So, last week, Sean went to the Microsoft opening in Pacific Centre, Vancouver.
The hoopla from the video was to be expected, as it does with most tech openings or releases. The video provided the usual ribbon cutting, an entire platoon of overly excited employees cheering, those same employees high-fiving people.
And that's the problem. We've seen this scenario so many times before. This is a parody of Apple, and people have been saying that for a long time. Yet nothing much has actually changed.
The fact that the Microsoft store opened is great. It's a good store, and a nice place to browse gadgets and all that. Definitely beats the 'Best Buy' experience. Microsoft has upped its game in terms of becoming more consumer-friendly.
Whether this actually helps Microsoft, is a different story. In fact, there’s much to suspect that these stores actually hurt Microsoft more than it helps them.
So far, Microsoft has 113 stores across only in US and Canada. There’s a store in Finland as well. Apple has 454 stores in 16 countries. Many of these stores compete in close proximities and like clock-work, the Apple Stores always is far more crowded than the Microsoft equivalent. The first store opened in 2009, which was around the time when the Apple Store concept was exploding into the atmosphere. Which means, that we could guess that this is what went on in their heads:
"Well, we have to do something about Apple cutting into our space, so we’ll do exactly what they’re doing."
Instead of continuing the push to make their software world-class, as well as make great products, they invested in copy-cat operative methods like the “Apple Store” concept. They might as well have just renamed their stores, “The Xbox Lounge”, because that’s really the only thing that’s worth looking at in-store out of most MS hardware (which there aren't much of to begin with. Microsoft seems to often forget that their primary focus was always in software).
The thing is, this isn't a very smart strategy. Microsoft can't quite market itself as a designer of mass-market consumer goods when Apple is there closest competitor. There is a reason why those Apple stores are always packed against the scant crowds of the MS Store.
The additional detail here is that majority of people in the MS Stores are there for the Xbox and the Kinect. So it's clear what their focus group should be. But then the MS Store tries to market to EVERYBODY. This is the problem. It would be so much more effective to simply get the aforementioned "Xbox Lounge" going, like some kind of an arcade. That's a market that Apple can't touch yet.

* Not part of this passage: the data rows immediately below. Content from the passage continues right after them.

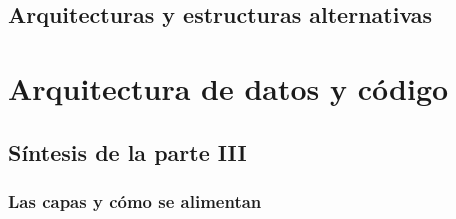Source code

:\documentclass[11pt,openany]{report}
\newcommand{\parte}[2]{\part{#1}\label{#2}}
\begin{document}
\chapter{Arquitecturas y estructuras alternativas}\label{cap:alternativas}


\parte{Arquitectura de datos y código}{parte:datosarq}

\chapter*{Síntesis de la parte III}

\section*{Las capas y cómo se alimentan}
\end{document}
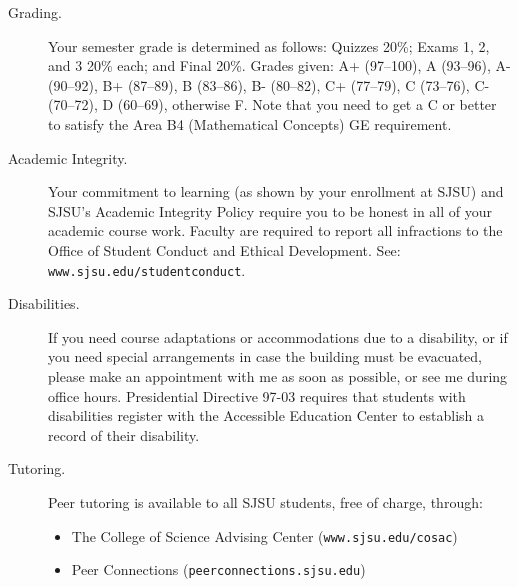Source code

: \documentclass[letterpaper, 12pt]{article}
\begin{document}
\begin{description}
\item[Grading.]  Your semester grade is determined as follows: Quizzes 20\%;
  Exams 1, 2, and 3 20\% each; and Final 20\%.  Grades given: A+ (97--100),
  A (93--96), A- (90--92), B+ (87--89), B (83--86), B- (80--82), C+ (77--79),
  C (73--76), C- (70--72), D (60--69), otherwise F.  Note that you need to get
  a C or better to satisfy the Area B4 (Mathematical Concepts) GE requirement.

\item[Academic Integrity.] Your commitment to learning (as shown by your
  enrollment at SJSU) and SJSU's Academic Integrity Policy require you to be
  honest in all of your academic course work.  Faculty are required to report
  all infractions to the Office of Student Conduct and Ethical Development.
  See: \texttt{www.sjsu.edu/studentconduct}.

\item[Disabilities.] If you need course adaptations or accommodations due to a
  disability, or if you need special arrangements in case the building must be
  evacuated, please make an appointment with me as soon as possible, or see me
  during office hours.  Presidential Directive 97-03 requires that students
  with disabilities register with the Accessible Education Center to establish
  a record of their disability.

\item[Tutoring.] Peer tutoring is available to all SJSU students, free of
  charge, through:
  \begin{itemize}
  \item The College of Science Advising Center (\texttt{www.sjsu.edu/cosac})
  \item Peer Connections (\texttt{peerconnections.sjsu.edu})
  \end{itemize}

\end{description}
\end{document}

Yet, perhaps, it reflects the industry-wide infection that has to do with over-optimism, consumer-friendliness (over-friendliness), and just in general, hype. This Microsoft Store’s job is to get people excited and intrigued about new Microsoft products, and get them to buy those said products, when in reality, it’s all just too much, while doing much too little in effect. Ultimately, it wasn’t hype that led scores of people to sweep into Apple Stores. It was the products themselves.
It would be tad bit of an exaggeration to say that this one instance reflects an industry-wide panorama, yet we've seen this too many times. Hype, hype, and even more hype is now the standard of tech these days apparently. Not serious self-criticism, not austere research into the needs of their customers (does anyone NEED an MS store?). For an industry that values innovation, it is laughable how unoriginally they operate.